Please CBS/Paramount, make that show, please.
@18 They basically made that as an animated series, Gilligan’s Planet.
@17 and @19 Yes, I’d like to see stories or even series focused on more specific groups in Starfleet. Picture Simon Pegg as Scotty being promoted to captain of a ship attached to the Starfleet Corps of Engineers that travels around fixing problems across the Federation. There wouldn’t necessarily be as much conflict with other races but maybe they could get into enough real science to have it count as educational programming? Or have a series following a group from Starfleet Medical trying to track down the cause of a pandemic sweeping through the galaxy and searching for a cure like the Babylon 5 spinoff Crusade — actually, maybe wait for a couple years for that one.
As for my suggestion: The Love Starship, ferrying colonists to new settlements across the galaxy. Will they find “love, exciting and new” along the way?
There is a seven-figure development job in Writer Schnelbach’s future.
@20 you must have seen this SNL sketch — and if not, you’ll appreciate it. :) https://vimeo.com/67326569
What is the very first image from? (Google image search is no help.)
MacGyver 2525
Premise is the hero uses 20th century technology to solve modern crises without having to resort to shooting/blowing people up. Always seems to be able so solve the problem with his pocket spanner and a roll of space tape. His knowledge of science and aliens always saves the day and gets the romantic interest of the episode.
The S-Team
A team of falsely convicted Space Marines travel the stars saving people / towns from evil corporations & evil humans. All while being chased by the Space Marine MP / IG. The team is made up various aliens/androids/humans who somehow shoot lots of laser beams/vehicles yet no one ever is seriously harmed or killed.
@12 Bingo! Already done…just many here may not be old enough to have experienced them as we did.
@23 – That’s from Frasier.
@20/@22: It’s funny that I saw this SNL skit and a few months later I was working at Princess Cruises (the real world cruise line in The Love Boat).
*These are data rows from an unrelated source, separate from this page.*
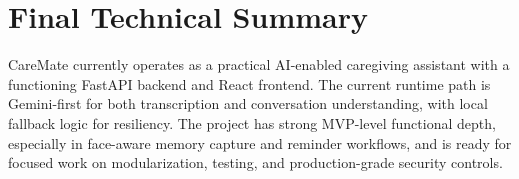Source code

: \documentclass[12pt,a4paper]{article}
\begin{document}
\section{Final Technical Summary}
CareMate currently operates as a practical AI-enabled caregiving assistant with a functioning FastAPI backend and React frontend. The current runtime path is Gemini-first for both transcription and conversation understanding, with local fallback logic for resiliency. The project has strong MVP-level functional depth, especially in face-aware memory capture and reminder workflows, and is ready for focused work on modularization, testing, and production-grade security controls.
\end{document}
The Andy Griffith Show after first contact and there are aliens living in Mayberry. Barney Fife is a C-3PO like robot who was supposed to get several programming bugs fixed but never did.
How about Josie and the Pussycats in Outer Space?
@27,
Did the 1950s Mayberry even allow African-Americans in town? Would aliens be allowed? (I realize 1950s TV was even more segregated than real life at the time).
One could make the show a drama about the fight for civil rights for aliens
My Favorite Martian.
Oh, wait….
@29 – Yes there were african americans in many episodes, but only one with a speaking part.